With sales of “The Hill” rocketing into the dozens (half-hour song cycles based on 100-year-old poems generally don’t breach the top 40 niche), I headed back to Edmonton to reattempt an earlier failure. I set up shop in the basement of my house with a live-in drummer and a number of cats. Somewhere between tours of the lower 48 and ice hikes to The Black Dog in the Fog, “Impasse” was finally completed and released in 2002.
“Bloomed”, “The Hill” and “Impasse” will be re-released digitally in March 09.
As for the future, Merge and I are currently completing a new contract for the 2010 release of a new record. The negotiations are being held up, though, by our lawyers. Evidently, there are a few kinks based on something called “The BBQ Clause” There is a “use of sauce” stipulation that has yet to be worked out (Porky vs. Supreme Court, 1873). The lawyers meet after midnight in black, hooded robes under an 18th century oil painting of a smiling pig while medieval fugues played on dobro fill a cavernous KOA campground lean-to. They are hammering out the details, though, between heated debates on the hopeful additions of shrimp and grits and possibly even mac and cheese. These are matters of pride and hunger, and some things just cannot be watered down with Dixie Beer and legalese.
Thank you. Come again.





21 Comments
Richard,
Eastern or Western style?
Mike
Raleigh
come on back when the NC winter breaks
I’m proud to say I own a copy of every one of your record Richard, and I look forward to every new release. Thanks so much for sharing your music with us.

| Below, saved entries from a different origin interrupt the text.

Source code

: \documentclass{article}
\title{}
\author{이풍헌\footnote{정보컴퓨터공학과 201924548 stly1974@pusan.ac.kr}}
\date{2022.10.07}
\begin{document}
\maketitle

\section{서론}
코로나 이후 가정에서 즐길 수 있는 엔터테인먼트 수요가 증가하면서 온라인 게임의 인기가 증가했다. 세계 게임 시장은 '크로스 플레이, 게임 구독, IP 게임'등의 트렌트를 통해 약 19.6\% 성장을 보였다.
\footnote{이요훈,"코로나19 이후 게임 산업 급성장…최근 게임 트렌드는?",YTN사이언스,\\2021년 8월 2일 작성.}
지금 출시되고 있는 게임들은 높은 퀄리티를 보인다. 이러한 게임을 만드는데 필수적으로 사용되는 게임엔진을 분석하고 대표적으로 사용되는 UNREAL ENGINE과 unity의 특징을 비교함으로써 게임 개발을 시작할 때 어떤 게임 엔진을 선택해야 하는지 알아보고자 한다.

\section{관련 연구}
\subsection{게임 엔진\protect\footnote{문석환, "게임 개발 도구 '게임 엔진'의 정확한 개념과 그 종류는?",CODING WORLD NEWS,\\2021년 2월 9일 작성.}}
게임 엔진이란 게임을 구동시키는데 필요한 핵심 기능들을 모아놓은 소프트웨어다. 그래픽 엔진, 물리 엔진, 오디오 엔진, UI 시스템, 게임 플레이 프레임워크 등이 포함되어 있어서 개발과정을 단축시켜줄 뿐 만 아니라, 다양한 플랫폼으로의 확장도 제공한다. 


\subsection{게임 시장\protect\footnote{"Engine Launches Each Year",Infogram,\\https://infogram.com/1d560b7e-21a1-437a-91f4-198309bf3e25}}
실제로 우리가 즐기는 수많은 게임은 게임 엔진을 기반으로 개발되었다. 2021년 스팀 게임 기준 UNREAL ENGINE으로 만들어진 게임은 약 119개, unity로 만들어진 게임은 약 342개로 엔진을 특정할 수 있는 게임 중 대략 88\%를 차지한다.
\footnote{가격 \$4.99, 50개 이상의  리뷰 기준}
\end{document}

What fantastic news. I have listened to “The Hill” at least five times this week, and “Devotion & Doubt” at least 582,000 times in my life.
I even have the promo copy of “Since” with your stamped postcard and golf-cart pencil in there. I think I’ll mail that out today.
Bloomed has remained one of my favorite albums. If only I could find a guitar with an armadillo back and a Mexican hoof bottle of whiskey to play along with it.
Glad to hear Richard is beginning to emerge from hibernation…he’ll get a warm welcome here in Rochester, NY (probably The Bug Jar) when he makes his way up here…
All three of these records are first class and I have every version of there release. I’m happy to see that more people will get a chance to enjoy them as much as I have. Also, I am thrilled to see that Richard will be in Santa Cruz, CA. The Crepe Place is a very cool club, warmed up by another favorite of mine Jim White. Myself, the wife and all of my friends will be there. I’ll also probably drive up to see the show in San Francisco as well.
Get that contract signed Richard, would love a new CD with your name on it :-)
Haha haha ha ha! What a great story….and great news…We’ll see you soon
glad to know these albums will be available again, despite Merge not spending the money to make cds (or vinyls) of them. even a box set would’ve been nice and there are many of us who think that he is well worth it. ATTN: Buckner please come back to St. Louis!!
Hey Richard,
I have been a longtime fan of your music and I have every record. My wife and I danced to “Once” at our wedding. I’m looking forward to hearing the new record. Please tour the East Coast again soon…I think the last time we saw you was at the Narrows in Fall River a few years ago.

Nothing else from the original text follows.